Aku masuk ke gubuk dengan nampan dan makanan di atasnya, tak lupa minuman hangat menjadi menu pertama di awal hari bagi Kresna. Sebuah menu sederhana yang di buat Bu Lasmi dan aku tadi cukup untuk tiga porsi. Nasi hangat dan lauknya telur dadar yang diiris menjadi sarapan termewah kali ini.
Kresna duduk menghadap ke pintu kali ini sehingga aku bisa melihat jelas wajahnya yang anteng dengan kanvas di hadapannya. Aku taruh dua piring dan dua cangkir air putih hangat yang masih mengepul halus di meja yang sebelumnya sudah aku singkirkan beberapa alat lukis. Suara bel sepeda saling sahut di luar milik warga desa yang bertani tebu saling bersapa dengan petani lain.
Aku memutar mata malas, "Hei? Kamu tak berniat berhenti?"
"Sebentar saja buat sarapan." tambahku.
Mata Kresna bergerak, menatap ku dengan bibir masih terkatup rapat. "Simpan dulu saja." Matanya kembali fokus dengan kanvas.
"Makan dulu saja." Aku berkata dengan sedikit memaksa, membuatnya tampak kesal namun memilih abai dan menurut.
Sekarang Kresna duduk di sudut meja makan dadakan ini. "Memang harus di paksa ya." Aku tarik kursi ke belakang dan duduk, bersiap untuk makan.
"Kamu kenapa?" Kresna mengernyit heran.
"Aku?" Merasa lucu dengan pertanyaan Kresna aku tertawa kecil.
"Aku cuma mau mencoba akrab saja dengan Tuanku ini." Aku topang dagu lalu tersenyum geli menatap Kresna yang masih menampakkan raut wajah herannya.

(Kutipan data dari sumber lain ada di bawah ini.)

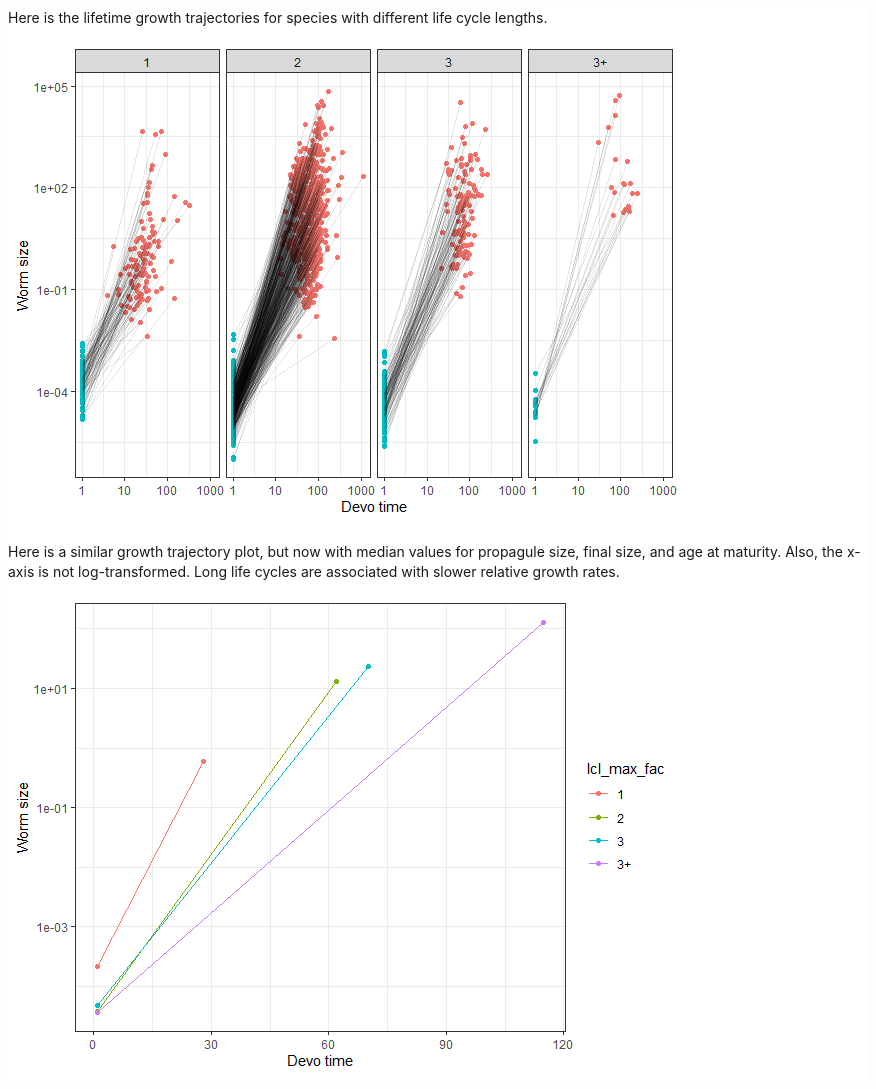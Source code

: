 Here is the lifetime growth trajectories for species with different life
cycle lengths.

![](species_level_worm_traits_vs_lcl_imputed_files/figure-gfm/unnamed-chunk-20-1.png)

Here is a similar growth trajectory plot, but now with median values for
propagule size, final size, and age at maturity. Also, the x-axis is not
log-transformed. Long life cycles are associated with slower relative
growth rates.

![](species_level_worm_traits_vs_lcl_imputed_files/figure-gfm/unnamed-chunk-21-1.png)
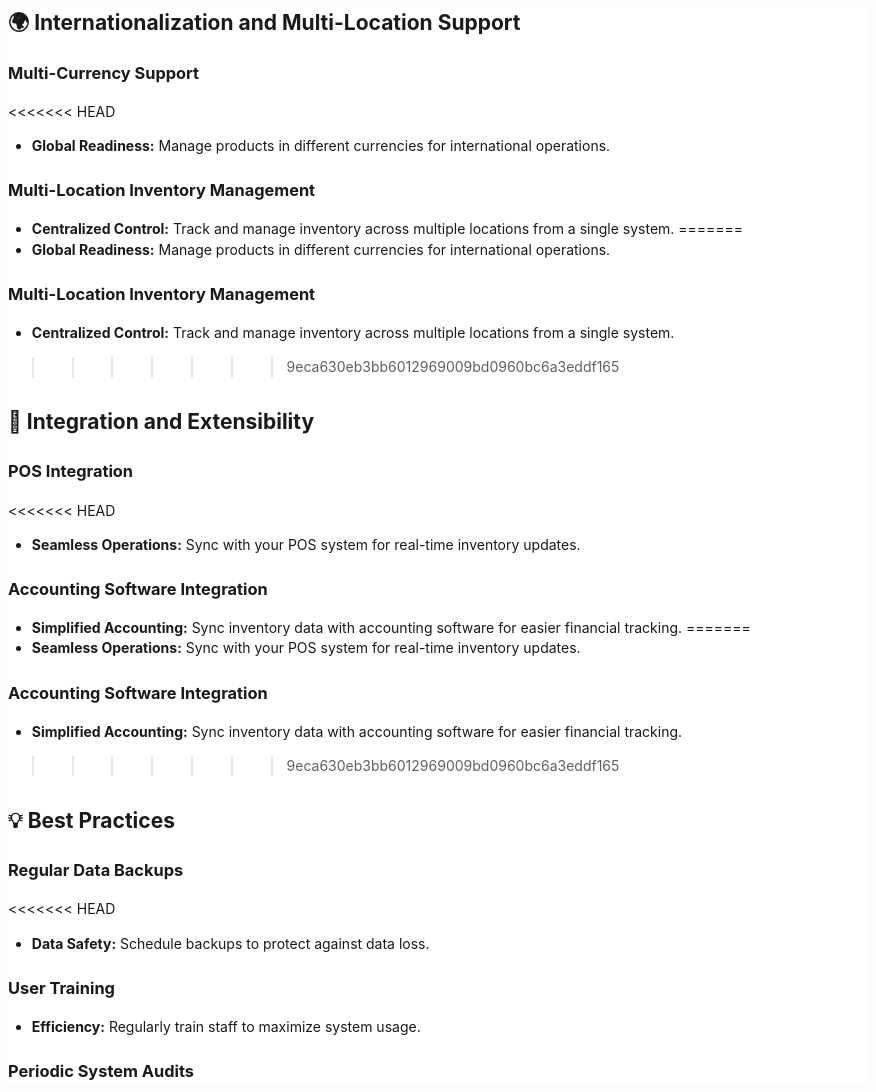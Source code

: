 ## 🌍 Internationalization and Multi-Location Support

### Multi-Currency Support
<<<<<<< HEAD

-   **Global Readiness:** Manage products in different currencies for international operations.

### Multi-Location Inventory Management

-   **Centralized Control:** Track and manage inventory across multiple locations from a single system.
=======
- **Global Readiness:** Manage products in different currencies for international operations.

### Multi-Location Inventory Management
- **Centralized Control:** Track and manage inventory across multiple locations from a single system.
>>>>>>> 9eca630eb3bb6012969009bd0960bc6a3eddf165

## 🔗 Integration and Extensibility

### POS Integration
<<<<<<< HEAD

-   **Seamless Operations:** Sync with your POS system for real-time inventory updates.

### Accounting Software Integration

-   **Simplified Accounting:** Sync inventory data with accounting software for easier financial tracking.
=======
- **Seamless Operations:** Sync with your POS system for real-time inventory updates.

### Accounting Software Integration
- **Simplified Accounting:** Sync inventory data with accounting software for easier financial tracking.
>>>>>>> 9eca630eb3bb6012969009bd0960bc6a3eddf165

## 💡 Best Practices

### Regular Data Backups
<<<<<<< HEAD

-   **Data Safety:** Schedule backups to protect against data loss.

### User Training

-   **Efficiency:** Regularly train staff to maximize system usage.

### Periodic System Audits
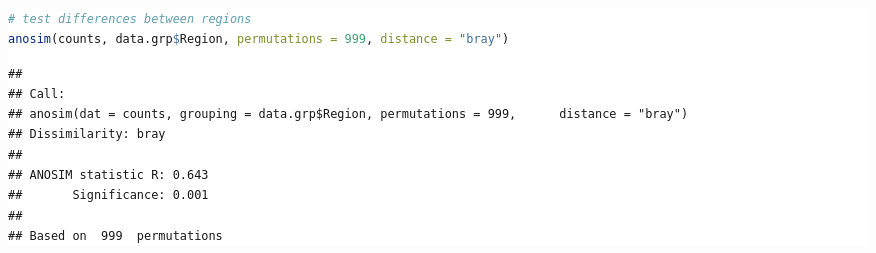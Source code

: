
 ```r
# test differences between regions
anosim(counts, data.grp$Region, permutations = 999, distance = "bray")
```

```
## 
## Call:
## anosim(dat = counts, grouping = data.grp$Region, permutations = 999,      distance = "bray") 
## Dissimilarity: bray 
## 
## ANOSIM statistic R: 0.643 
##       Significance: 0.001 
## 
## Based on  999  permutations
```



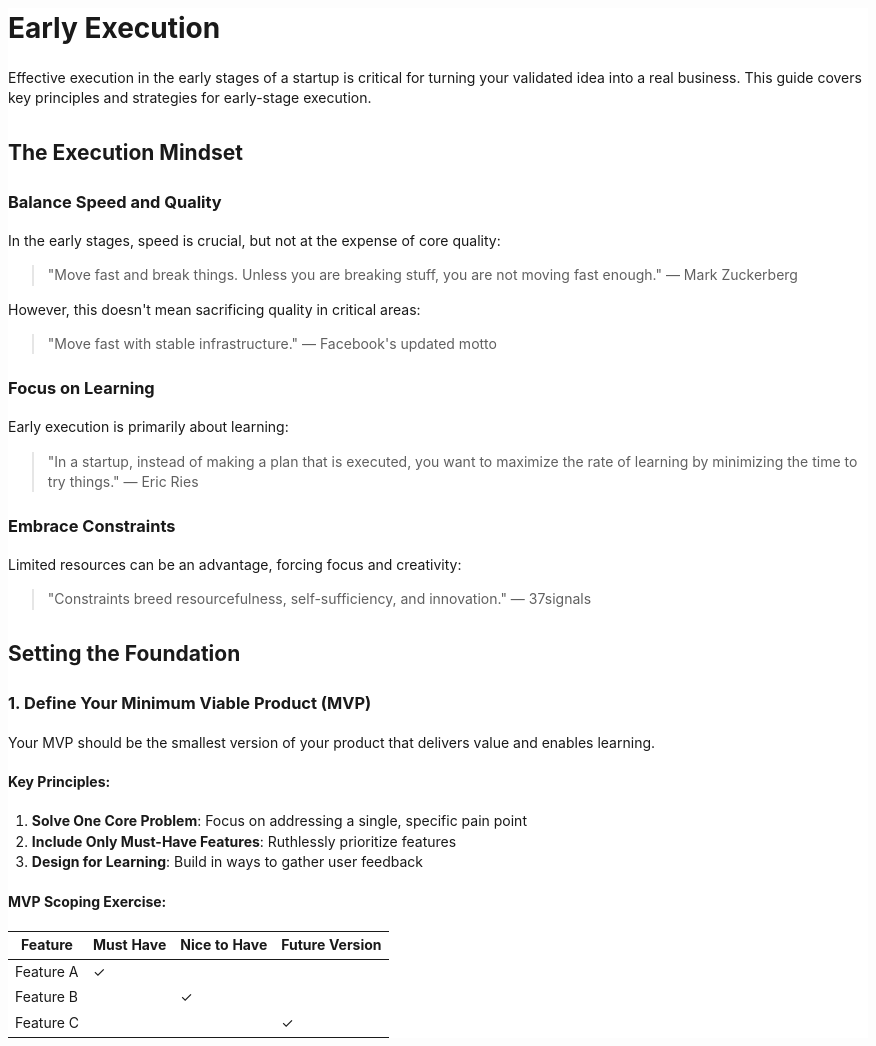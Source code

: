 # Early Execution

Effective execution in the early stages of a startup is critical for turning your validated idea into a real business. This guide covers key principles and strategies for early-stage execution.

## The Execution Mindset

### Balance Speed and Quality

In the early stages, speed is crucial, but not at the expense of core quality:

> "Move fast and break things. Unless you are breaking stuff, you are not moving fast enough." — Mark Zuckerberg

However, this doesn't mean sacrificing quality in critical areas:

> "Move fast with stable infrastructure." — Facebook's updated motto

### Focus on Learning

Early execution is primarily about learning:

> "In a startup, instead of making a plan that is executed, you want to maximize the rate of learning by minimizing the time to try things." — Eric Ries

### Embrace Constraints

Limited resources can be an advantage, forcing focus and creativity:

> "Constraints breed resourcefulness, self-sufficiency, and innovation." — 37signals

## Setting the Foundation

### 1. Define Your Minimum Viable Product (MVP)

Your MVP should be the smallest version of your product that delivers value and enables learning.

#### Key Principles:

1. **Solve One Core Problem**: Focus on addressing a single, specific pain point
2. **Include Only Must-Have Features**: Ruthlessly prioritize features
3. **Design for Learning**: Build in ways to gather user feedback

#### MVP Scoping Exercise:

| Feature | Must Have | Nice to Have | Future Version |
|---------|-----------|--------------|----------------|
| Feature A | ✓ |  |  |
| Feature B |  | ✓ |  |
| Feature C |  |  | ✓ |
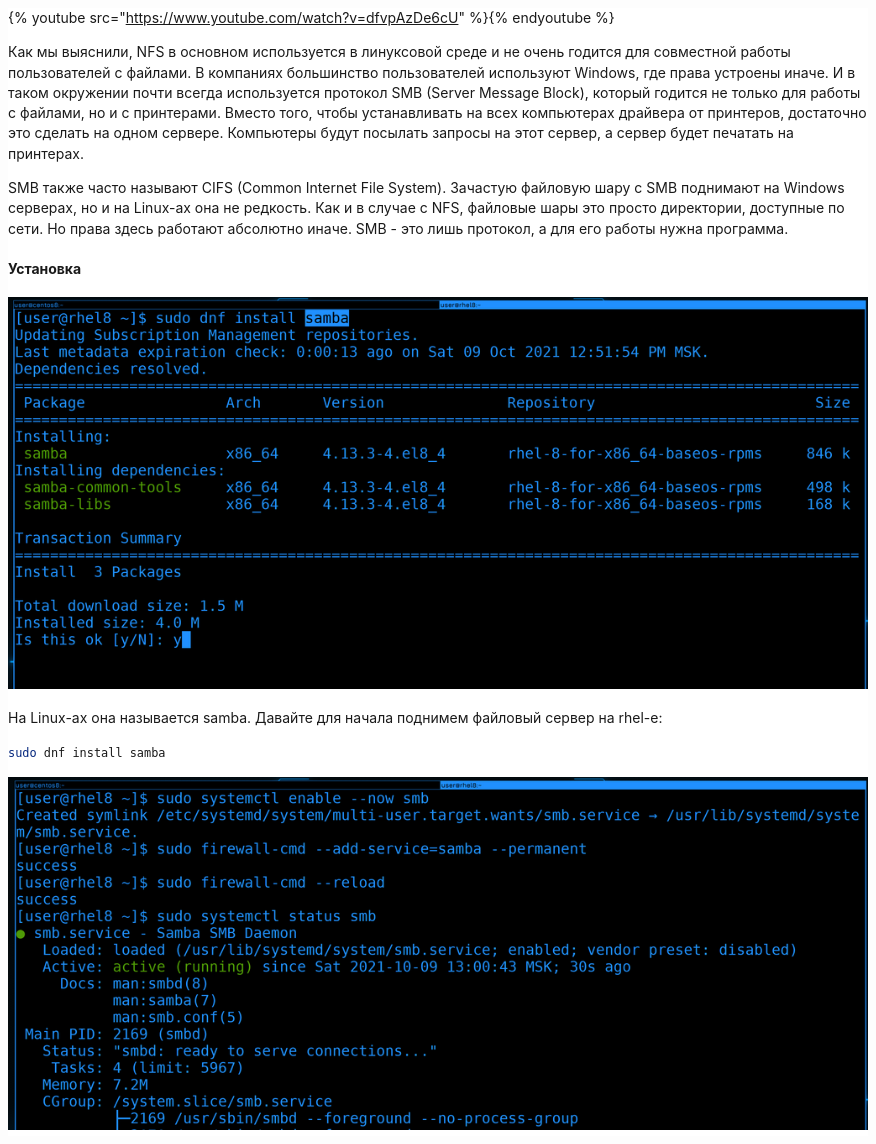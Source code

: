 {% youtube src="https://www.youtube.com/watch?v=dfvpAzDe6cU" %}{% endyoutube %}

Как мы выяснили, NFS в основном используется в линуксовой среде и не очень годится для совместной работы пользователей с файлами. В компаниях большинство пользователей используют Windows, где права устроены иначе. И в таком окружении почти всегда используется протокол SMB (Server Message Block), который годится не только для работы с файлами, но и с принтерами. Вместо того, чтобы устанавливать на всех компьютерах драйвера от принтеров, достаточно это сделать на одном сервере. Компьютеры будут посылать запросы на этот сервер, а сервер будет печатать на принтерах. 

SMB также часто называют CIFS (Common Internet File System). Зачастую файловую шару с SMB поднимают на Windows серверах, но и на Linux-ах она не редкость. Как и в случае с NFS, файловые шары это просто директории, доступные по сети. Но права здесь работают абсолютно иначе. SMB - это лишь протокол, а для его работы нужна программа. 

#### Установка

![](images/58/install.png)

На Linux-ах она называется samba. Давайте для начала поднимем файловый сервер на rhel-е:

```bash
sudo dnf install samba
```

![](images/58/enable.png)
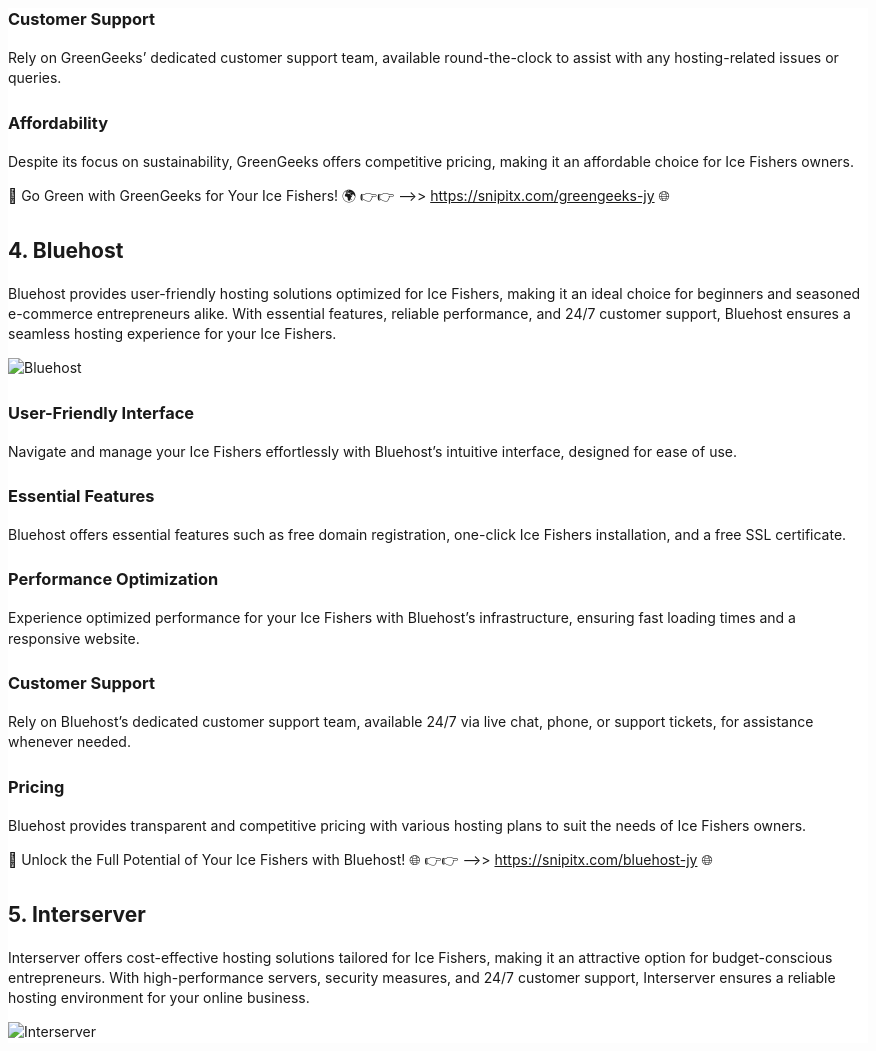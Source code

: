 ### Customer Support
Rely on GreenGeeks’ dedicated customer support team, available round-the-clock to assist with any hosting-related issues or queries.

### Affordability
Despite its focus on sustainability, GreenGeeks offers competitive pricing, making it an affordable choice for Ice Fishers owners.

🌿 Go Green with GreenGeeks for Your Ice Fishers! 🌍
👉👉 -->> https://snipitx.com/greengeeks-jy 🌐

## 4. Bluehost

Bluehost provides user-friendly hosting solutions optimized for Ice Fishers, making it an ideal choice for beginners and seasoned e-commerce entrepreneurs alike. With essential features, reliable performance, and 24/7 customer support, Bluehost ensures a seamless hosting experience for your Ice Fishers.

![Bluehost](https://i.imgur.com/PasFF9E.jpeg "Bluehost Hosting")

### User-Friendly Interface
Navigate and manage your Ice Fishers effortlessly with Bluehost’s intuitive interface, designed for ease of use.

### Essential Features
Bluehost offers essential features such as free domain registration, one-click Ice Fishers installation, and a free SSL certificate.

### Performance Optimization
Experience optimized performance for your Ice Fishers with Bluehost’s infrastructure, ensuring fast loading times and a responsive website.

### Customer Support
Rely on Bluehost’s dedicated customer support team, available 24/7 via live chat, phone, or support tickets, for assistance whenever needed.

### Pricing
Bluehost provides transparent and competitive pricing with various hosting plans to suit the needs of Ice Fishers owners.

🚀 Unlock the Full Potential of Your Ice Fishers with Bluehost! 🌐
👉👉 -->> https://snipitx.com/bluehost-jy 🌐

## 5. Interserver

Interserver offers cost-effective hosting solutions tailored for Ice Fishers, making it an attractive option for budget-conscious entrepreneurs. With high-performance servers, security measures, and 24/7 customer support, Interserver ensures a reliable hosting environment for your online business.

![Interserver](https://i.imgur.com/OM5dOEW.jpeg "Interserver Hosting")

"Berhenti menatap ku begitu." Wajahnya kini berubah menjadi jengkel.
"Oke. Maap Tuan." Mendapat tatapan yang tak mengenakan, segera aku meralat perkataan ku barusan. "Eh, Kresna."
Seketika wajahnya berubah tak lagi jengkel, memaklum.
Di sela-sela makan, aku berinisiatif bertanya untuk memulai apa yang aku rencanakan tadi pagi dengan Bu Lasmi.
"Katanya makan nasi buat sarapan itu jarang-jarang ya? Apalagi pakai telur."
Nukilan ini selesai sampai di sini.